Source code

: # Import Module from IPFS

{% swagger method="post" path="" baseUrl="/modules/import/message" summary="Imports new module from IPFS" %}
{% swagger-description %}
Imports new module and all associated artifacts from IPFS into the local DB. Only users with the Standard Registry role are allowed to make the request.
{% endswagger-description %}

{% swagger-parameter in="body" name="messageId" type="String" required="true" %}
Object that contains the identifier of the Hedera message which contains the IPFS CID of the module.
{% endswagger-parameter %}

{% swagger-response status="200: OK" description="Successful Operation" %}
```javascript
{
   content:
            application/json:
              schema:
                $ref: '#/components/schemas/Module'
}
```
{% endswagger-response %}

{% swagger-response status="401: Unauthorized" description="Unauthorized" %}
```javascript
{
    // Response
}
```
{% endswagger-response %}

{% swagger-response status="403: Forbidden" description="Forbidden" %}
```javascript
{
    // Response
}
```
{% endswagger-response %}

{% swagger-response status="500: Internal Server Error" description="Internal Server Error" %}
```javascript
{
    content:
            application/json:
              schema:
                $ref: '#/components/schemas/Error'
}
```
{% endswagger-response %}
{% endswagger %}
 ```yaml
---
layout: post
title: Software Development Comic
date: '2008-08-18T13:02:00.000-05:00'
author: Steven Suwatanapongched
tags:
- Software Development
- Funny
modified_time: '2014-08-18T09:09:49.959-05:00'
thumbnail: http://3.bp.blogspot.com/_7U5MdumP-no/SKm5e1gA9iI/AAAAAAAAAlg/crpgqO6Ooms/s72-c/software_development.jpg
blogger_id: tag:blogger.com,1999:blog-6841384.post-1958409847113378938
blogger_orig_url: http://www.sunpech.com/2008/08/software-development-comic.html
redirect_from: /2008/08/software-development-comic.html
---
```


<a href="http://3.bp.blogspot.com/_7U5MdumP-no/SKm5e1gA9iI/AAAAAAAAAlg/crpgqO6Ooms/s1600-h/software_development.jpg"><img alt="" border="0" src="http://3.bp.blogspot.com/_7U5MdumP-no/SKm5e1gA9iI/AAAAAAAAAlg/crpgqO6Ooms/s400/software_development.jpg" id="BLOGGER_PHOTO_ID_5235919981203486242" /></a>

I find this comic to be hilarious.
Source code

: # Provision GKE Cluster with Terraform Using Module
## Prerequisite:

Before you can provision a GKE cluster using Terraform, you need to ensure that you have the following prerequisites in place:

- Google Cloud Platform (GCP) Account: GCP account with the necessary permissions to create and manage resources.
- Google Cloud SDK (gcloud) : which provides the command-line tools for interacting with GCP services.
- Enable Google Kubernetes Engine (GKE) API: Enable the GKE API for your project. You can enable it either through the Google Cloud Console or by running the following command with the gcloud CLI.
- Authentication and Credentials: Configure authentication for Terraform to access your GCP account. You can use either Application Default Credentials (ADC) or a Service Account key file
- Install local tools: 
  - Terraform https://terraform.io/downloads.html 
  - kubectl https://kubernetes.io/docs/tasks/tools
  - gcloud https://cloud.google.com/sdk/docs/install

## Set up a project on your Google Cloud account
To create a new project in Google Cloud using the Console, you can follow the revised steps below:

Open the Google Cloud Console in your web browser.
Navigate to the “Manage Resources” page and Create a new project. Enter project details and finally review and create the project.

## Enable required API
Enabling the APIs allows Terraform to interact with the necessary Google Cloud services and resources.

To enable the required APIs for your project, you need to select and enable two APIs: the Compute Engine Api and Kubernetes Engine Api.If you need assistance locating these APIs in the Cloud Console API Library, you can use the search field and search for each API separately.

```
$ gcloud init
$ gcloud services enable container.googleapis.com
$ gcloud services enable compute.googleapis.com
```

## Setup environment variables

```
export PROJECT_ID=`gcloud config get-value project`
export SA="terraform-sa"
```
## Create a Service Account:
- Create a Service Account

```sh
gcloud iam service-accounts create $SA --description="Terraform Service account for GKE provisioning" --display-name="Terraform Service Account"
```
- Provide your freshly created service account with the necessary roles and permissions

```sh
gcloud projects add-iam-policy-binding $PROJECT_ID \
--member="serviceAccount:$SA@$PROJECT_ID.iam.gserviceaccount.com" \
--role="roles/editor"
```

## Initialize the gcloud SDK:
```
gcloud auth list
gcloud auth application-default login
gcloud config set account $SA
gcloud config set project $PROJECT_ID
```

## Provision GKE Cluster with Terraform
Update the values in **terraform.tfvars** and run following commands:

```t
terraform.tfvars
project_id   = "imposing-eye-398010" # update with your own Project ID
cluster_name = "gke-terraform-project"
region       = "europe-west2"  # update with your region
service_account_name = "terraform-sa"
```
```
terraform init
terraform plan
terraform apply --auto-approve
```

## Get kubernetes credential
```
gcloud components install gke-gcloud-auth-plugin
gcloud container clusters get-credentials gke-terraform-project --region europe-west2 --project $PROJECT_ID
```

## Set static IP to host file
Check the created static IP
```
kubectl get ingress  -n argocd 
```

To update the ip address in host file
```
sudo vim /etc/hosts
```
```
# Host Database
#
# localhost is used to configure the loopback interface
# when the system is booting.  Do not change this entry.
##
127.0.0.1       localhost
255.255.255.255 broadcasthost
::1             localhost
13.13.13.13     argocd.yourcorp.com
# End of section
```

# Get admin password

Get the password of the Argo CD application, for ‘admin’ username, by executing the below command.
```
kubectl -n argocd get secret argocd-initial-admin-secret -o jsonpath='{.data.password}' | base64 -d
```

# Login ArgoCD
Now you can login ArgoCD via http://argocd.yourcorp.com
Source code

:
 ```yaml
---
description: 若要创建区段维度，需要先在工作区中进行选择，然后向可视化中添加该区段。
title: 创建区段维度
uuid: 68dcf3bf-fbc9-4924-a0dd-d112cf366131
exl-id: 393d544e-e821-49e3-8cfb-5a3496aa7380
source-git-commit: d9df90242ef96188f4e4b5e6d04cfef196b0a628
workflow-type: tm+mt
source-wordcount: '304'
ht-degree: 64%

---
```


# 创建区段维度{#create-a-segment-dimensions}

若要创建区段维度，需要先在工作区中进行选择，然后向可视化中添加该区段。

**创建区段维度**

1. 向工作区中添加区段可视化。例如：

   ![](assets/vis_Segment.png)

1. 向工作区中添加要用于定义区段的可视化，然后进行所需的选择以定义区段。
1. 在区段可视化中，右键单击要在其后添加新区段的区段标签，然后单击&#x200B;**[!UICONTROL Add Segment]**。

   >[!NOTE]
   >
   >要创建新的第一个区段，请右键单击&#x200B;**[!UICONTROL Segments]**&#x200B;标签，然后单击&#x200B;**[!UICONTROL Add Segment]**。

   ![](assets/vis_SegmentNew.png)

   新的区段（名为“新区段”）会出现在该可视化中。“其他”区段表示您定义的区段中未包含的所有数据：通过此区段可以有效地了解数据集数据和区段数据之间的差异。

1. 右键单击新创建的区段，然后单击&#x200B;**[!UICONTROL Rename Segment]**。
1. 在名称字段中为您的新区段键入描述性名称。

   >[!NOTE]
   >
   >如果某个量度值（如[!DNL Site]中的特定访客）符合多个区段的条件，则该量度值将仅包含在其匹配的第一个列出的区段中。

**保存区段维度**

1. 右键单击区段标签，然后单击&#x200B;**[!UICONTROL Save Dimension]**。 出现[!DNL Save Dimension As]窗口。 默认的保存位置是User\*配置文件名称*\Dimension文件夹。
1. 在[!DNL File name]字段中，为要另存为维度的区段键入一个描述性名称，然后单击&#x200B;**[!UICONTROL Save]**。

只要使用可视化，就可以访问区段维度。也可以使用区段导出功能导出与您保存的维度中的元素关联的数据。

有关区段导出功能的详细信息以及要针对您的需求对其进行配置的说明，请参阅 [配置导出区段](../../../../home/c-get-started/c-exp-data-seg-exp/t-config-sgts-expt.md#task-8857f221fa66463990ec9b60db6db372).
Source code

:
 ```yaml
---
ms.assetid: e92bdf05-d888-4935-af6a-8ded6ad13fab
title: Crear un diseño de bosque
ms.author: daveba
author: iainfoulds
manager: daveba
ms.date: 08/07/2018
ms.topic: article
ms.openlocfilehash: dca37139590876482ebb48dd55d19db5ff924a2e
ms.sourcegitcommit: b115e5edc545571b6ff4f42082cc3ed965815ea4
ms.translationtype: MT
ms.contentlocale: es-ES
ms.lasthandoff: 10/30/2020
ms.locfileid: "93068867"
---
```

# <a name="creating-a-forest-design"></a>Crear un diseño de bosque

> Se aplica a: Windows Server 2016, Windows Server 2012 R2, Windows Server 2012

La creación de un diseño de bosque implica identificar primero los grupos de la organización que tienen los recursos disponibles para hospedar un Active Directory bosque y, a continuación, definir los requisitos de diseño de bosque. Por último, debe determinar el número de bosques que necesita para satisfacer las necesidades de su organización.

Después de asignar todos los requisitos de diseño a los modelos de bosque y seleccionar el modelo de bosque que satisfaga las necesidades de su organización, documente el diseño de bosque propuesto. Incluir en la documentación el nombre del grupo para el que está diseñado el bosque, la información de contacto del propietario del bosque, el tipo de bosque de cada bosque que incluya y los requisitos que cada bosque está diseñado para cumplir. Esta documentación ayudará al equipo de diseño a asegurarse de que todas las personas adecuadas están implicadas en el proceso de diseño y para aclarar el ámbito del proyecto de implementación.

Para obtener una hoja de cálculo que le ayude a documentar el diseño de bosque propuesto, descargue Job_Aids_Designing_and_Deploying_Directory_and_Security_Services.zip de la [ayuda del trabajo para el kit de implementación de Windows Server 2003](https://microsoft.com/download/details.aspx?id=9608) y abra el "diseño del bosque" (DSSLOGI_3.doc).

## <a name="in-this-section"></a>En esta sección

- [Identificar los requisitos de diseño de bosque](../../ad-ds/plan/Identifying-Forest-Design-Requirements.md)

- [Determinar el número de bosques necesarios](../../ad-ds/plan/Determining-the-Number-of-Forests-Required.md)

——————————

_Your assignment_.
Filter the listing for the word "admin" and copy each line that has it.

_Output below_.
# Get admin password
Get the password of the Argo CD application, for ‘admin’ username, by executing the below command.
kubectl -n argocd get secret argocd-initial-admin-secret -o jsonpath='{.data.password}' | base64 -d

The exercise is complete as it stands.